La bigoudène attend son mari au port. La nuit tombe et elle ne le voit pas revenir mais elle est persuadée qu’il est encore en vie. Le lecteur suit tour à tour les aventures de l’homme et les réactions de sa femme. Elle qui semblait en avoir marre de faire à manger pour son mari et de ramasser ses vêtements sales par terre laisse transparaître à travers son attitude tout l’amour et la tendresse qu’elle éprouve pour lui.

Une précision importante, cette bande dessinée est totalement muette. Mais nul besoin de mots pour exprimer les sentiments. Le lecteur comprend très bien que malgré les années, ce couple qui parait si mal assorti -elle est aussi grande et corpulente qu’il est petit et gringalet- est toujours amoureux. La bigoudène semble avoir une sacré personnalité. En tous cas, elle n’a pas les deux pieds dans le même sabot.

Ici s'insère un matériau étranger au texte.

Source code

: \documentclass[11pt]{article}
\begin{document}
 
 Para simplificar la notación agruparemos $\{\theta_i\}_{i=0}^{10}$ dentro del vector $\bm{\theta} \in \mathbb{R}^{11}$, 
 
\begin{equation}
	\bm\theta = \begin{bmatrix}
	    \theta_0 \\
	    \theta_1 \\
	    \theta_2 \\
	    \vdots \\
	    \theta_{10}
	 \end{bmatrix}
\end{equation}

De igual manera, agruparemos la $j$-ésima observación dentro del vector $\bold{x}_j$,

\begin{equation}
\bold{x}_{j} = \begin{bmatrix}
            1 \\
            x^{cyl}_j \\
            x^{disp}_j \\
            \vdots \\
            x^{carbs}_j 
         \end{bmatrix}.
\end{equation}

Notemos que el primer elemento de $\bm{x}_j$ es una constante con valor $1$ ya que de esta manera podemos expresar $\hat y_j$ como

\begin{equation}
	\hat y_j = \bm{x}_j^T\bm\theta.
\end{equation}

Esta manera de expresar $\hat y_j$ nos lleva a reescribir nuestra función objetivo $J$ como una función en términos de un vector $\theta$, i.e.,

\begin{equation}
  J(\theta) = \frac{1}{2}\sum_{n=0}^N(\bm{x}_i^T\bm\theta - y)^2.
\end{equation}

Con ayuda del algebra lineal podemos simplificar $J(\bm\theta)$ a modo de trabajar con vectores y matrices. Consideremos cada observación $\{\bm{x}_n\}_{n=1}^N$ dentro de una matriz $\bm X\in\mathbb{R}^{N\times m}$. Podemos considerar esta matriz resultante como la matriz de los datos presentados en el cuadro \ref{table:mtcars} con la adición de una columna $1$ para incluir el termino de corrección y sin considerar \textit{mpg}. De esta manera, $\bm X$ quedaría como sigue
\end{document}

Avec Lupano au scénario et Panaccione au dessin, Un océan d’amour est une véritable réussite. L’humour côtoie la réflexion de la première à la dernière page. Parmi les sujets abordés, il y a la vie de couple vous vous en doutez mais aussi le respect de l’environnement, la pêche industrielle et la pêche artisanale, les apparences parfois trompeuses, etc.

C’est une véritable BD d’aventure que nous proposent les deux auteurs. On voyage même de la Bretagne à Cuba ! Les rebondissements sont nombreux et on ne s’ennuie pas un seul instant. Une vraie réussite.

LUPANO, Wilfrid, Panaccione, Grégory, Un océan d’amour, Delcourt, 2014.